Label: Because Music
Released: 16th May 2025
spill tab has always felt like a bit of a shapeshifter – whispering soft truths one minute, blowing the walls off the next – but on ‘Angie’, she turns that unpredictability into a full-blown world. This isn’t just a debut album; it’s a daydream in motion: heartbreak and feral joy, weird textures, scrappy edges and a perfectly imperfect tangle of emotion. There’s chaos here, but it’s considered. There’s vulnerability, but it never begs. There’s pop, but not the kind that plays it safe.
It opens with ‘Pink Lemonade’, a fizzy, anxious swirl of jazz backbeats, sharp guitar jolts and a kind of melodic overstimulation that somehow feels peaceful.

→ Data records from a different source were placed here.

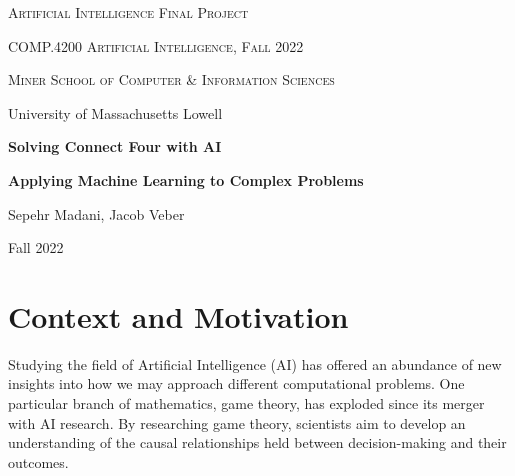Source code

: \documentclass[12pt]{article}
\newcommand{\name}{\textsc{Connect Four}}
\begin{document}
\begin{titlepage}
	\centering
        {\scshape\Large Artificial Intelligence Final Project\par}
        \vspace{0.5cm}
        {\scshape\small COMP.4200 Artificial Intelligence, Fall 2022 \par}
        \vspace{0.5cm}
	{\scshape Miner School of Computer \& Information Sciences\par
        University of Massachusetts Lowell\par}

	\vspace{1.5cm}
	{\huge\bfseries Solving Connect Four with AI\par}
	\vspace{0.5cm}
	{\large\bfseries Applying Machine Learning to Complex Problems\par}
	\vspace{1.5cm}
	{\Large Sepehr Madani, Jacob Veber\par}
	\vfill
	{\large Fall 2022\par} %
\end{titlepage}

\begin{abstract}
Examining the application of artificial intelligence techniques used to solve \name\ gives us an insightful and practical study of the AI theories in a real-world application. In this paper, we observe and examine the advantages that different optimization algorithms offer, namely, \texttt{MinMax} and \texttt{Alpha-Beta} pruning, which furthers our understanding of how we may apply AI to other fields of research.\par
There are also strategies specific to ensuring a victory in \name\ that reveal how a problem can be broken apart and digested, giving a foundation to build a solution from.\par
\vfill
\noindent\textbf{Keywords:} machine learning; game theory; artificial intelligence, alpha-beta pruning

\end{abstract}


\section{Context and Motivation}
Studying the field of Artificial Intelligence (AI) has offered an abundance of new insights into how we may approach different computational problems.  One particular branch of mathematics, game theory, has exploded since its merger with AI research.  By researching game theory, scientists aim to develop an understanding of the causal relationships held between decision-making and their outcomes.  
\end{document}
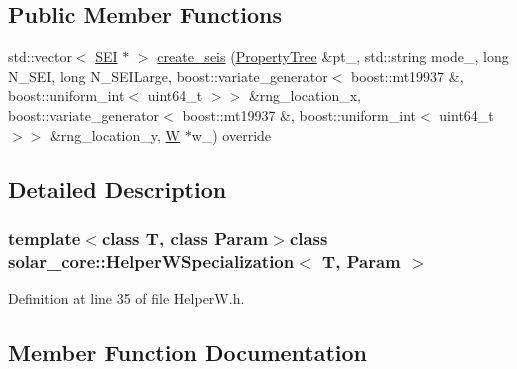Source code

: \subsection*{Public Member Functions}
\begin{DoxyCompactItemize}
\item 
std\+::vector$<$ \hyperlink{classsolar__core_1_1_s_e_i}{S\+E\+I} $\ast$ $>$ \hyperlink{classsolar__core_1_1_helper_w_specialization_a738f047f9e421dcac3739f9898242c09}{create\+\_\+seis} (\hyperlink{namespacesolar__core_adeda2737d6938c190eb774a5b2495045}{Property\+Tree} \&pt\+\_\+, std\+::string mode\+\_\+, long N\+\_\+\+S\+E\+I, long N\+\_\+\+S\+E\+I\+Large, boost\+::variate\+\_\+generator$<$ boost\+::mt19937 \&, boost\+::uniform\+\_\+int$<$ uint64\+\_\+t $>$$>$ \&rng\+\_\+location\+\_\+x, boost\+::variate\+\_\+generator$<$ boost\+::mt19937 \&, boost\+::uniform\+\_\+int$<$ uint64\+\_\+t $>$$>$ \&rng\+\_\+location\+\_\+y, \hyperlink{classsolar__core_1_1_w}{W} $\ast$w\+\_\+) override
\end{DoxyCompactItemize}


\subsection{Detailed Description}
\subsubsection*{template$<$class T, class Param$>$class solar\+\_\+core\+::\+Helper\+W\+Specialization$<$ T, Param $>$}



Definition at line 35 of file Helper\+W.\+h.



\subsection{Member Function Documentation}
\hypertarget{classsolar__core_1_1_helper_w_specialization_a738f047f9e421dcac3739f9898242c09}{}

It’s like waking up hungover in a beautiful hotel room and not remembering how you got there – half surreal, half comforting, completely disorienting in the best way. That disorientation becomes part of the record’s DNA. Every time you settle into something soft and dreamy, spill tab pulls the floor out from under you. And when she hits you with noise, there’s always a moment of stillness tucked inside it.
The title-track, ‘Angie’, might be the most literal embodiment of that emotional whiplash. It starts soft, almost like a lullaby, then detonates into distorted guitars and pulsing panic. It’s not subtle, and it’s not supposed to be. This is a full-frontal meltdown wrapped in reverb, a love song, a hate song, a mood swing in real-time. By the time she’s whisper-screaming “I don’t, I don’t, I don’t”, you’re already in too deep to back out. It’s obsessive, it’s feral, it’s addictive.
‘Assis’ slows things down, switching into French and drifting into something slinkier and sadder. It’s a breakup song dressed like a lullaby, dreamy and cinematic but humming with tension underneath. Then there’s ‘Hold Me’, which lands like a soft gut punch. It’s one of those songs that doesn’t try too hard to be poetic; it just tells the truth. It’s sad, warm, a little broken, and maybe the most intimate thing spill tab’s put on record. You can hear the immediacy in it, like the words fell out of her in one go. It doesn’t need to shout to land. It just needs to ask, softly, for someone to stay.
But just when you think this is going to be a full album of floaty heartbreak, she flips the table again. ‘De Guerre’ is pure reckless energy – sweaty, synthy, feral. It sounds like someone sprinting out of a club in heels at 2am, heart racing, brain empty, just vibes. It’s dirty and defiant and completely brilliant. Even the more low-key tracks like ‘Morning Dew (Interlude)’ have a pulse beneath them, like a deep breath before another swing.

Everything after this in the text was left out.